Dataset content: Begin

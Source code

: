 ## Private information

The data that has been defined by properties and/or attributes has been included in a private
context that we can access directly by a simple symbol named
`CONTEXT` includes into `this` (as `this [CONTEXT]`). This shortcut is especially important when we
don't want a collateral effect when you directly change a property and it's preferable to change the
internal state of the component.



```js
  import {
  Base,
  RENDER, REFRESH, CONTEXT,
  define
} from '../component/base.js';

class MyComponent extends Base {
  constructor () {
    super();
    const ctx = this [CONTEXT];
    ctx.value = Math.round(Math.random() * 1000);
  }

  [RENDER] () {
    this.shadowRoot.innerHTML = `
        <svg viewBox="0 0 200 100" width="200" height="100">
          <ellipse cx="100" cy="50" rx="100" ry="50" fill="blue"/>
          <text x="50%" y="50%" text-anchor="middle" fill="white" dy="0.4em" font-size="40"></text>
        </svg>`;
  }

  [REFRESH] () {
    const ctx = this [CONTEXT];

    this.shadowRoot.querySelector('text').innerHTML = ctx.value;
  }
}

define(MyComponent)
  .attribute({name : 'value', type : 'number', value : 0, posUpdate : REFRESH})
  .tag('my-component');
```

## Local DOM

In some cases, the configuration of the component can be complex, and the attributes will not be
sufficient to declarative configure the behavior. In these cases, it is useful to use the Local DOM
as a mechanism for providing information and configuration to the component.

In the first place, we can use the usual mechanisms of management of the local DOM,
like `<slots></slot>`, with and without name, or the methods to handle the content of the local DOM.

Dataset content: End

Which lines of the material above hold the string "attributes"? Pull them out.

Result of the exercise:
The data that has been defined by properties and/or attributes has been included in a private
In some cases, the configuration of the component can be complex, and the attributes will not be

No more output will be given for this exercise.